People have gone to many different media to keep themselves entertained, whether it is television, gaming or even prolonged use of social media. People have adapted to a more “inside” way of life.
As we all may already know, many have been ignoring health orders to stay home. Why? Well, as Baruch Fischhoff of Carnegie Mellon University told the Atlantic, many people might believe “it isn’t in my area yet, so it must be safe to go out!” Fischoff also said we underestimate how rapidly disease can multiply; our intuitions aren’t always right. According to the World Health Organization, the number of coronavirus cases was 213 on March 9, yet six days later it was already a staggering 1,678 in the U.S. According to Atlantic reporter Joe Pinsker, Fischoff wondered if political negligence also played a factor in many Americans ignoring the coronavirus.
Regardless of the reasons why people may have continued pursuing their short-term happiness, what exactly can one do at home? I genuinely didn’t know what to do, especially because the majority of my life was out and about, shopping, chatting with friends at a place to eat.
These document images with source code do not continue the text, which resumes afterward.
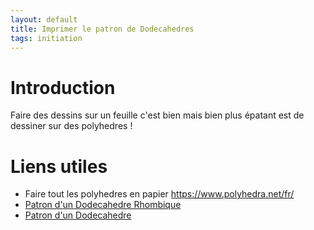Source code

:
 ```yaml
---
layout: default
title: Imprimer le patron de Dodecahedres
tags: initiation
---
```

# Introduction

Faire des dessins sur un feuille c'est bien mais bien plus épatant est de dessiner sur des polyhedres !

# Liens utiles
- Faire tout les polyhedres en papier https://www.polyhedra.net/fr/
- [Patron d'un Dodecahedre Rhombique](https://www.polyhedra.net/pdf/rhombic_dodecahedron.pdf)
- [Patron d'un Dodecahedre](https://www.polyhedra.net/pdf/dodecahedron.pdf)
But as the pandemic revved up, I found myself reestablishing friendships with those I had not talked to in a long time. I have learned some friendships time cannot wash away. No matter how much time has passed, some people can enjoy each other’s company just the same as years ago. Through a screen or in person, it doesn’t matter. A smile and a “what’s up?” can go a long way.
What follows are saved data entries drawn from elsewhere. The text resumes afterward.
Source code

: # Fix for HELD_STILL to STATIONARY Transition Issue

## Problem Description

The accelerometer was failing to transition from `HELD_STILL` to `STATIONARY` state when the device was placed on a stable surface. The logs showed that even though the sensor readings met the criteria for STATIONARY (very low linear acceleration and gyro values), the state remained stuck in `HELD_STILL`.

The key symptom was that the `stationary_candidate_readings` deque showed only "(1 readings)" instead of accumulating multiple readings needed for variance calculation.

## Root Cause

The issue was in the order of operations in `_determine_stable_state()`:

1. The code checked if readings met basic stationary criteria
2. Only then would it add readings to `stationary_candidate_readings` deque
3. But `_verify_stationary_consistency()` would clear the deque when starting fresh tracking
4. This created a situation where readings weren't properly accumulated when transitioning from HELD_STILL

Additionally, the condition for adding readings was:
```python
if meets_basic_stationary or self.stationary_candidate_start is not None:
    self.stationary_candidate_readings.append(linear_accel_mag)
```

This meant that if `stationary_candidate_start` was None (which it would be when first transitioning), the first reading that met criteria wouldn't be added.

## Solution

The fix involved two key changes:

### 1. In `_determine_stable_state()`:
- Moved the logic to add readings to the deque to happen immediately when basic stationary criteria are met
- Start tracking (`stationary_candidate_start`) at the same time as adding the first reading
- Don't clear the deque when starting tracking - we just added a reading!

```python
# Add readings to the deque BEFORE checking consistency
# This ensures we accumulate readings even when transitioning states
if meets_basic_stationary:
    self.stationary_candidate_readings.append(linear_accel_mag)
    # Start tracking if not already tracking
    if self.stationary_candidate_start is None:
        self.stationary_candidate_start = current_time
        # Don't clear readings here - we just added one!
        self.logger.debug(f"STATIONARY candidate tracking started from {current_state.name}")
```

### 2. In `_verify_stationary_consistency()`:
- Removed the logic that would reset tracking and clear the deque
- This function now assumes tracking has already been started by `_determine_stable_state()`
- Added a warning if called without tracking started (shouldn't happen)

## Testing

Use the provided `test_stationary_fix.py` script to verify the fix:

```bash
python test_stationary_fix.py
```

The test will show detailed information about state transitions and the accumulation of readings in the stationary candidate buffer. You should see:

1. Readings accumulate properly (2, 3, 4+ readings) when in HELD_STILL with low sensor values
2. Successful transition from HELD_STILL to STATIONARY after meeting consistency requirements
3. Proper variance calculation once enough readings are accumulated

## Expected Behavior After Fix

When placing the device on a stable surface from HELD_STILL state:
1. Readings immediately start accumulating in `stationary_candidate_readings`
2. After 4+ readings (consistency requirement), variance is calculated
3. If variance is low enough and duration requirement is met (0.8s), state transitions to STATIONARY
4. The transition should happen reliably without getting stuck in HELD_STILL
Having someone to chat with can really help kill time, and if you are a bit lonely like me, you’d definitely enjoy the company. Perhaps you have some friends you haven’t spoken to in a while? Why not shoot them a message and see if you guys can have a fun time? I can tell you that gaming with an old friend is as refreshing as a glass of water in a scorching hot resort — without the absurdly high price.
I am also trying my hand in art. Mainly anime-style art. It is quite fun to let the creative process take you anywhere; however, I still draw like a toddler, so I am not bragging about how good I am any time soon. But I can tell you that watching anime nonstop after a while just makes you want to start giving it a whirl. If the show is really good and I genuinely enjoy the storyline, then I’d definitely want to try writing my own. Or think about writing one anyway — thinking about what if scenarios can really be fun, especially if you have a community to talk about your ideas with. Perhaps someone is a writer in our midst?
>>>Writers, if you’re between the ages of 15-24 and you live in Richmond or the surrounding area, apply to write for Richmond Pulse.
Perhaps most important, I have spent this time reflecting on myself. Reflection is a very powerful move to make at any point in our lives. It is important to look back on our past and acknowledge our mistakes.
No one is perfect, and I am sure we’ve all had that time in our lives where we couldn’t sleep because that one horrible moment made us cringe. It’s embarrassing, but that’s life; we sometimes do things we regret. Sometimes, it pays to relax and think about the things we’ve gone through. It especially helps when you’re a college student, and imposter syndrome is eating you from the inside. Just remember why you’re here, how you got there, and never forget who you are. We all have a purpose.
Getting into hobbies can really make or break your experience in quarantine. If you constantly feel like you do not have anything to do, perhaps you are burned out in your current hobbies and need something more to spice up your home life. Gaming is fun, that is a given. But as a gamer myself, I can tell you that after a while it does get quite repetitive. You get burned out especially if you are on your own. If possible, play with friends, get back into another hobby you have not indulged in as of late, or maybe even get yourself a new hobby altogether. We have many untold talents; we do not recognize them because we are mostly living a life of mediocrity and repetitiveness. Try to break that cycle and focus on becoming a better person for yourself and those around you.